📜 ⬆️ ⬇️

Formula Wallis for the number Pi found in the hydrogen atom

In 1655, the English mathematician John Wallis published the treatise Arithmetic of the Infinite, where he derived the formula for the number π from a product of an infinite series of fractions that gradually converge.



The Wallis formula is not very suitable for practical calculations, but has been useful in many theoretical studies. Now mathematicians from the University of Rochester (USA) suddenly discovered that the same formula is suitable for describing the quantum-mechanical energy levels of a hydrogen atom.
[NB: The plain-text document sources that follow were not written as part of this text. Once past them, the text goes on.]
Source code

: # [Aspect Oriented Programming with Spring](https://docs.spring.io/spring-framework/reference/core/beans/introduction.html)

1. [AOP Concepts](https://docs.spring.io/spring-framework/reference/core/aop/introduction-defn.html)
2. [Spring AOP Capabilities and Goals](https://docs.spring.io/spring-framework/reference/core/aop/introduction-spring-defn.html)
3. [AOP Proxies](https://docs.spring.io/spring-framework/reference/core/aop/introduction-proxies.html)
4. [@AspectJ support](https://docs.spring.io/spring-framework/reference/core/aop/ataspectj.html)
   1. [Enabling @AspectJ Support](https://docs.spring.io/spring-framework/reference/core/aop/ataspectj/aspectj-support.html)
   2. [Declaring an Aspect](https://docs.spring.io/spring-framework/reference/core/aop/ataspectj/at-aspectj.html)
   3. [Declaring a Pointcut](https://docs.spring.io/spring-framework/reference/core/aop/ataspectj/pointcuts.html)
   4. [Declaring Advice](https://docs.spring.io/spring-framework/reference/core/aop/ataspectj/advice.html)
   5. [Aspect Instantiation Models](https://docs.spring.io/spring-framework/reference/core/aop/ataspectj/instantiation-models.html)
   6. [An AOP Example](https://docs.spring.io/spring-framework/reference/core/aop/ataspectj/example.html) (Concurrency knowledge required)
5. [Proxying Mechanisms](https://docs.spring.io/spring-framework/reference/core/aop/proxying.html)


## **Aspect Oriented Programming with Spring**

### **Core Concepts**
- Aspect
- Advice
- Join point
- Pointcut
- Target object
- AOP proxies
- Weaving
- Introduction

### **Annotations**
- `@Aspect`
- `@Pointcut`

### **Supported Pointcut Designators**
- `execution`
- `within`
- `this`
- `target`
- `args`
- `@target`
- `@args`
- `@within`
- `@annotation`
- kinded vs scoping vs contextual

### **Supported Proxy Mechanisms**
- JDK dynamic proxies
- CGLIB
This means that there is a direct connection between the real world of physics and the abstract world of pure mathematics.

“We did not specifically look for the Wallis formula for π. She herself fell into our hands, ” says Carl Hagen, co-author of the scientific article" Quantum mechanical formula for π " published in the Journal of Mathematical Physics.
')
"For us, this was a complete surprise - I literally jumped at the moment when we derived the Wallis formula from the equations for hydrogen atoms," his colleague Tamar Friedmann from the University of Rochester admitted. What is important in this - our discovery beautifully combines physics and mathematics. It amazes me how a purely mathematical formula from the 17th century characterizes the physical system, which was discovered only 300 years after its launch. ”

A strange pattern was first noticed by Karl Hagen quite by accident. He solved the problem of calculating the positions of the energy levels of the hydrogen atom with students. For this, special versions of the Schrödinger equation are used. At the same time, the values ​​of energy levels are well known from real experiments.

Together with the students, the teacher noticed that the spread in the predicted and real positions of energy levels followed some mathematical pattern, moving from the lower to the upper levels. For example, the error level for the first level, where the only electron of hydrogen is located, was 15%, for the second - 10% and so on.

Hacken turned to Friedmann, a mathematician by training. He remembered the old formula of Wallis. It turned out that the ratio of the fractions in the formula corresponds exactly to the scatter between the real and calculated values ​​of the energy levels.



In a low-energy orbit, the position of the electron is fuzzy and blurred, and in a more excited state, the orbits become more clearly defined and the error in predicting the position of the electron and the radius of the orbit decreases.

The theory of quantum mechanics was formulated at the beginning of the 20th century, and the Wallis formula has been known for centuries, but no one has seen the connections between them: “Nature has kept this secret for the past 80 years,” says Friedmann. “I'm glad we managed to uncover it.”